Снег был рыхлый и влажный. Прижавшись щекой к мокрому стволу сосны, Маренн неотрывно смотрела на пустую дорогу внизу. С веток капало, она натянула на лоб капюшон белого маскировочного комбинезона. Сдернув перчатку, Раух взял ее за руку.
– Замерзла? – спросил шепотом.
– Нисколько, – ответила она, пожав его пальцы. – Не волнуйся за меня.
Сзади послышался скрип веток, потом глухой стук, кто-то упал в снег рядом со Скорцени.
– Герр оберштурмбаннфюрер, – услышала она громкий шепот Цилле. – Кортеж проехал третий поворот. Они приближаются. Через шесть минут будут здесь.
– Всем приготовиться! – приказал Скорцени, обернувшись.
Вскоре послышался шум моторов. Два «виллиса», окрашенных в блеклый оливковый цвет, выехали на горную дорогу. Их сопровождал грузовик с охраной.
– Приготовиться! – приказал Скорцени. – Как только они поравняются с нами, взрывай фугасы, – скомандовал Цилле.

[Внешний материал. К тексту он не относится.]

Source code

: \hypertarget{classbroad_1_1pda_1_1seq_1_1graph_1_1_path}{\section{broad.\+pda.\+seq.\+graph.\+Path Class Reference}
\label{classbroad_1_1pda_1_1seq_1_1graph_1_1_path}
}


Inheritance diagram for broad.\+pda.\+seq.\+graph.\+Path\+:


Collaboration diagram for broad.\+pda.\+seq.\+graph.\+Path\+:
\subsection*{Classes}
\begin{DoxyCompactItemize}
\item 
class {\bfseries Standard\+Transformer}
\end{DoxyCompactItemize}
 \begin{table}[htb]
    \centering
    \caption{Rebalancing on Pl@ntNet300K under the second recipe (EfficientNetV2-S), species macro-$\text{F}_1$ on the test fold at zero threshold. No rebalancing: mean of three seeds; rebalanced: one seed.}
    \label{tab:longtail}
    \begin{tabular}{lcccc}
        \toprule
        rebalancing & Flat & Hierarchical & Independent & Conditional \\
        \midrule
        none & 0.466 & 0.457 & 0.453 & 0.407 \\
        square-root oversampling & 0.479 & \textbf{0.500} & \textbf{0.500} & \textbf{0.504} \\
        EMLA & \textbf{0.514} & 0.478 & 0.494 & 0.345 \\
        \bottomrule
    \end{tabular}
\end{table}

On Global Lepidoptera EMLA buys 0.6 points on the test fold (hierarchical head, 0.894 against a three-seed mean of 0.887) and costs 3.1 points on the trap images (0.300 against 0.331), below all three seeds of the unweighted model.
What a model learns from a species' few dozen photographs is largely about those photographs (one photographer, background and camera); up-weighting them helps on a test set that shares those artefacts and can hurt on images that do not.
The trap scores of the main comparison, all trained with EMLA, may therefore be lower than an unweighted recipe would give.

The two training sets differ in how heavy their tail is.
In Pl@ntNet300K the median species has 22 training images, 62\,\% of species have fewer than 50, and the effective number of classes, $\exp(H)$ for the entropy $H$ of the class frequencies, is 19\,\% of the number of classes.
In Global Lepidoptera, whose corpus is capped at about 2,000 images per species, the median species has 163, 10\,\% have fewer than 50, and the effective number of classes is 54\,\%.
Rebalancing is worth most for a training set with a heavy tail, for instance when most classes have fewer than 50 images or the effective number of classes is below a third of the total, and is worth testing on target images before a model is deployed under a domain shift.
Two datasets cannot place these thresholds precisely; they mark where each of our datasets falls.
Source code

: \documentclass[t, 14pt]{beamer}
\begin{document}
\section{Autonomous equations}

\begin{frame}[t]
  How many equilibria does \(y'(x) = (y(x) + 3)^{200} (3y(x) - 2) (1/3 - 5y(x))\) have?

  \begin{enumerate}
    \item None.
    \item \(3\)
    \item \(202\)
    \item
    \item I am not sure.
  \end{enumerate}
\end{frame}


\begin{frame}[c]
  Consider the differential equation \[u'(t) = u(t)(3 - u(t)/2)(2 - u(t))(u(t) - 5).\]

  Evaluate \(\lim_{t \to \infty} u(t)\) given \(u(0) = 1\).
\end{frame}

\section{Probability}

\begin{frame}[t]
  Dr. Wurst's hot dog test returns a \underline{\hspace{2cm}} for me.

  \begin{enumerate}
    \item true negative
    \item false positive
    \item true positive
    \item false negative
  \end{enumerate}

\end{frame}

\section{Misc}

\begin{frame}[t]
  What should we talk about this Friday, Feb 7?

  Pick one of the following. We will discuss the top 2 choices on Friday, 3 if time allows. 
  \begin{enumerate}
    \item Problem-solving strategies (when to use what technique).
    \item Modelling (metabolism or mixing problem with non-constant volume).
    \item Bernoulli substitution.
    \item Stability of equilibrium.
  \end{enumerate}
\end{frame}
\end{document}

– Слушаюсь, герр оберштурмбаннфюрер!
Минуты, казалось, тянулись очень долго. Наклонившись вперед, Маренн видела, как «виллисы» приближаются. Она даже могла различить лица солдат в грузовике. Трое из них были чернокожими. Они сидели друг напротив друга и, активно двигая мощными челюстями, жевали жвачку. Она даже различила, как на пухлых коричневых губах одного из них выступила слюна. «Жаль, что рейхсфюрер не разрешил включить в отряд негров, – подумала она иронически. – Мы бы гораздо больше походили на них. А так даже и жевать так, как они, у нас вряд ли получится. Настолько серьезно и сосредоточенно». Сверху на Маренн упало несколько комков снега. Она подняла голову. Пушистая серая белка уселась на ветку сосны прямо над ней и шелушила шишку. Как будто и не было войны – в полной безопасности.